After completing the third pass, the condition n < 3 is no longer true, so the loop terminates.

Note that += is a concatenation symbol that either adds/joins two strings together or adds/sums two numbers together

DO-While Loop

The [do...while] statement repeats until a specified condition evaluates to false. The syntax for a do-while loop is shown below:

do
  statement
while (condition);

The statement is always executed once before the condition is checked. (To execute multiple statements, use a block statement ({ }) to group those statements.)

If the condition is true, the statement executes again. At the end of every execution, the condition is checked. When the condition is false, execution stops, and control passes to the statement following do...while.

For example,

let i = 0;
do {
  i += 1;
  console.log(i);
} while (i < 5);

The do-while loop iterates at least once and reiterates until i is no longer less than 5.

For Loop

A [for] loop repeats until a specified condition evaluates to false. The JavaScript for loop is similar to the Java and C for loop. The syntax for forloops is shown below:

for (the declaration or initialization; the condition; the incrementation or decrementation)
  statement

When a for loop executes, the following occurs:

1. The initializing expression initialization, if any, is executed. This expression usually initializes one or more loop counters, but the syntax allows an expression of any degree of complexity. This expression can also declare variables.
2. The condition expression is evaluated. If the value of condition is true, the loop statements execute. Otherwise, the for loop terminates. (If the condition expression is omitted entirely, the condition is assumed to be true.)
3. The statement executes. To execute multiple statements, use a block statement ({ }) to group those statements.
4. If present, the updated expression afterthought is executed.
5. Control returns to Step 2.

For example,

for(i = 0; i < 10; i++){
     if(i === 2){
         console.log('2 is my favorite')
           continue
};
    if(i === 8){
         console.log('find out why the loop broke at 8')
           break
};
     console.log('Number' + i)
}

ForEach Loop

The forEach() loop is a method that executes a provided function once for each array element. In order words, a forEach() can be seen as an iterating function. The syntax for forEach() loop is shown below:

forEach(callbackFn)
forEach(callbackFn, thisArg)

The forEach() method is an iterative method. It calls a provided callbackFn function once for each element in an array in ascending-index order. forEach() always returns undefined and is not chainable. The typical use case is to execute side effects at the end of a chain.

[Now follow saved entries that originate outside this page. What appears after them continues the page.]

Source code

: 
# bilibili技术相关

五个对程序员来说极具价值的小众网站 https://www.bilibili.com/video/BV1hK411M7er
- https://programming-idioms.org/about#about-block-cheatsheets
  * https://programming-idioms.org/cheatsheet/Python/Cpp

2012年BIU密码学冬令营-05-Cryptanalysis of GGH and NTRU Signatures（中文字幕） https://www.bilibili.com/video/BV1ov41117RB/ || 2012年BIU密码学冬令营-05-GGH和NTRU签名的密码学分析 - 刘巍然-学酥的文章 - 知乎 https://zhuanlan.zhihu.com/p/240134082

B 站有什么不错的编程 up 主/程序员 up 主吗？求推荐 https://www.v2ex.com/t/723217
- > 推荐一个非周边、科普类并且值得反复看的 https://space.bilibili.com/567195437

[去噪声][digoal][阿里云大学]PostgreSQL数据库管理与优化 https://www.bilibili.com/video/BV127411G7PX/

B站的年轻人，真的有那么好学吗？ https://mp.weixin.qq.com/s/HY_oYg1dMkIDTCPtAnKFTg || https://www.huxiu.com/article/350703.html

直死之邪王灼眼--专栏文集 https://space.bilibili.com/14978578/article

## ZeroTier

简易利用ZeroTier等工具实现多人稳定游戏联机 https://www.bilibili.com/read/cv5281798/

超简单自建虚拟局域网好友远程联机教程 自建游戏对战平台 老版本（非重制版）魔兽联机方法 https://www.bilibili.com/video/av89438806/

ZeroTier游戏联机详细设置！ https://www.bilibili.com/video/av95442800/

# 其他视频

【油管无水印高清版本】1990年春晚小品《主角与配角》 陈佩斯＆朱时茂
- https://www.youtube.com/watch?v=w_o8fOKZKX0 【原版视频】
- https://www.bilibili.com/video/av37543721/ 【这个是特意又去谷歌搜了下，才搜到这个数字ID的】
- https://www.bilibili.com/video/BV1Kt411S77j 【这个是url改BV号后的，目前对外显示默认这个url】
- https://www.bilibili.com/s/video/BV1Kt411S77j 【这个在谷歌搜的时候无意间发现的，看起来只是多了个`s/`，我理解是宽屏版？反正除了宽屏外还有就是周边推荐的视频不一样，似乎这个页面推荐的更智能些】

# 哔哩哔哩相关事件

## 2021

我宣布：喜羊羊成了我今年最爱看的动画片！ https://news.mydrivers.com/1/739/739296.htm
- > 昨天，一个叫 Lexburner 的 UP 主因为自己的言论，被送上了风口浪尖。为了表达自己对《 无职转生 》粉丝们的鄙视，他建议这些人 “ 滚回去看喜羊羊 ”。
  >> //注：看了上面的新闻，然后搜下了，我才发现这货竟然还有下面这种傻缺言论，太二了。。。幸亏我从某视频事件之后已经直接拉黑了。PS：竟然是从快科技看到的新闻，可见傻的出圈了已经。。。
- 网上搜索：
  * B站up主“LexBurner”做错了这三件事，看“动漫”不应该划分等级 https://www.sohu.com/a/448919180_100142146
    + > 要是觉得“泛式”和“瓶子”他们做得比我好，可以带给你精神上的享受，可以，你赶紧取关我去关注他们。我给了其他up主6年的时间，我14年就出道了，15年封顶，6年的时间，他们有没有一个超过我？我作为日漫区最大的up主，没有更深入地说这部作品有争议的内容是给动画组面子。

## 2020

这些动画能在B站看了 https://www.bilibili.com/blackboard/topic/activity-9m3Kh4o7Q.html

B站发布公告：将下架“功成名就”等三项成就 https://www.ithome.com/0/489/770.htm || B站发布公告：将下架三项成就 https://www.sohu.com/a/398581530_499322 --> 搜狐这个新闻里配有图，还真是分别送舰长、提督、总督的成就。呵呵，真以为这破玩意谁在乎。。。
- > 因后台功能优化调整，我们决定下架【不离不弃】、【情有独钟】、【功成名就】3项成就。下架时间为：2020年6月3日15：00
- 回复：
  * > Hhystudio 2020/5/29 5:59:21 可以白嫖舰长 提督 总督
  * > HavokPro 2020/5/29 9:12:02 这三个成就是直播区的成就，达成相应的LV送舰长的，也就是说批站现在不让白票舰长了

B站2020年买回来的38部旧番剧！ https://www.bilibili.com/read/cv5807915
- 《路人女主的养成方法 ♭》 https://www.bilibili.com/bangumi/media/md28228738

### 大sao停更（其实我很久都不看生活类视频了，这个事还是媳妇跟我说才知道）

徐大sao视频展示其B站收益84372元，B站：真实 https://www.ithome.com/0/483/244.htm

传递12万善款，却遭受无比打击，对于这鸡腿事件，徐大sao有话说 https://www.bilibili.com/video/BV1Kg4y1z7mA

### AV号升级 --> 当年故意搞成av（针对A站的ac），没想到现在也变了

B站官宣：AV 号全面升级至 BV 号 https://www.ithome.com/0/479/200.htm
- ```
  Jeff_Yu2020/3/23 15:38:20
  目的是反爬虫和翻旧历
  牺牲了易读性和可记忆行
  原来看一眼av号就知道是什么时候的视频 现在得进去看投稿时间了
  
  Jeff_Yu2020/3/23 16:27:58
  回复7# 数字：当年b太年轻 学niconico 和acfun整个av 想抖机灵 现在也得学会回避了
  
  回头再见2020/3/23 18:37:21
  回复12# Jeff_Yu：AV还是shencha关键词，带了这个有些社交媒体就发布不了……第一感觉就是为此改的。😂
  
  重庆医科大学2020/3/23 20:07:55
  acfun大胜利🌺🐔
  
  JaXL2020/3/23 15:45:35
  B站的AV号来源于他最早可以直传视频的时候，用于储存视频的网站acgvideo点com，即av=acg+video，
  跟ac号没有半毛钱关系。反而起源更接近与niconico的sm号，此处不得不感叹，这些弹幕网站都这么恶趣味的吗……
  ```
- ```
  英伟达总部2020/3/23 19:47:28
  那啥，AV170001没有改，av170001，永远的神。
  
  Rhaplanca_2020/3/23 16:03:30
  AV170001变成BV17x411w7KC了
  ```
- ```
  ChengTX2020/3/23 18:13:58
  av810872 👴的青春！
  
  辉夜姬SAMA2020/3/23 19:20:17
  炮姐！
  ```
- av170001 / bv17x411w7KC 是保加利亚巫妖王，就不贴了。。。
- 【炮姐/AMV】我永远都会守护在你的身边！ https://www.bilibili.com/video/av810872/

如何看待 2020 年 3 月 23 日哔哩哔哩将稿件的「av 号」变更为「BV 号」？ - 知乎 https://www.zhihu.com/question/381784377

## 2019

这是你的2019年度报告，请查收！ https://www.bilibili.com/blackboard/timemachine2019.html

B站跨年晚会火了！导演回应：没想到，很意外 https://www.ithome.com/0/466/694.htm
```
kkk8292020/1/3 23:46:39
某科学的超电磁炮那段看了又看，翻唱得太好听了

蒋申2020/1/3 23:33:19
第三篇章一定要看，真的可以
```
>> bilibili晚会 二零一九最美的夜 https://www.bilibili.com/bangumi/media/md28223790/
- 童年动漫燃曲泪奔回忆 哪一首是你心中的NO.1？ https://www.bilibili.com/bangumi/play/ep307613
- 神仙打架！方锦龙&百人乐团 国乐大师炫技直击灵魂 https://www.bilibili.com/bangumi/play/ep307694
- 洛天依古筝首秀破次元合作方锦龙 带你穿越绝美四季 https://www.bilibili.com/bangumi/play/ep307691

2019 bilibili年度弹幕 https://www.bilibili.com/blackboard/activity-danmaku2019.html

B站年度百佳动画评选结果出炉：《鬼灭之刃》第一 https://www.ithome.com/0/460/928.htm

forEach() does not mutate the array on which it is called, but the function provided as callbackFn can. Note, however, that the length of the array is saved before the first invocation of callbackFn. Therefore:

• callbackFn will not visit any elements added beyond the array's initial length when the call to forEach() began.
• Changes to already-visited indexes do not cause callbackFn to be invoked on them again.
• If an existing, yet-unvisited element of the array is changed by thecallbackFn, its value passed to the callbackFn will be the value at the time that element gets visited.

The forEach() method only expects the this value to have a length property and integer-keyed properties.

There is no way to stop or break a forEach() loop other than by throwing an exception. If you need such behavior, the forEach() method is the wrong tool.

forEach() expects a synchronous function — it does not wait for promises. Make sure you are aware of the implications while using promises (or async functions) as forEach callbacks.

callbackFn

A function to execute for each element in the array. Its return value is discarded. The function is called with the following arguments:

element

The current element is being processed in the array.

index

The index of the current element being processed in the array.

array

The array forEach() was called upon.

thisArg(optional)

A value to use as this when executing callbackFn.

For example,

const numbers = ['a', 'b', 'c'];

numbers.forEach(number => console.log(number));

// Expected output: "a"
// Expected output: "b"
// Expected output: "c"

Note, the forEach() method returns the elements in the array.

Map Loop

The map() method creates and returns a new array populated with the results of calling a provided function on every element in the calling array. The syntax for the map loop is shown below:

map(callbackFn)
map(callbackFn, thisArg)

The map() method is an iterative method. It calls a provided callbackFn function once for each element in an array and constructs a new array from the results.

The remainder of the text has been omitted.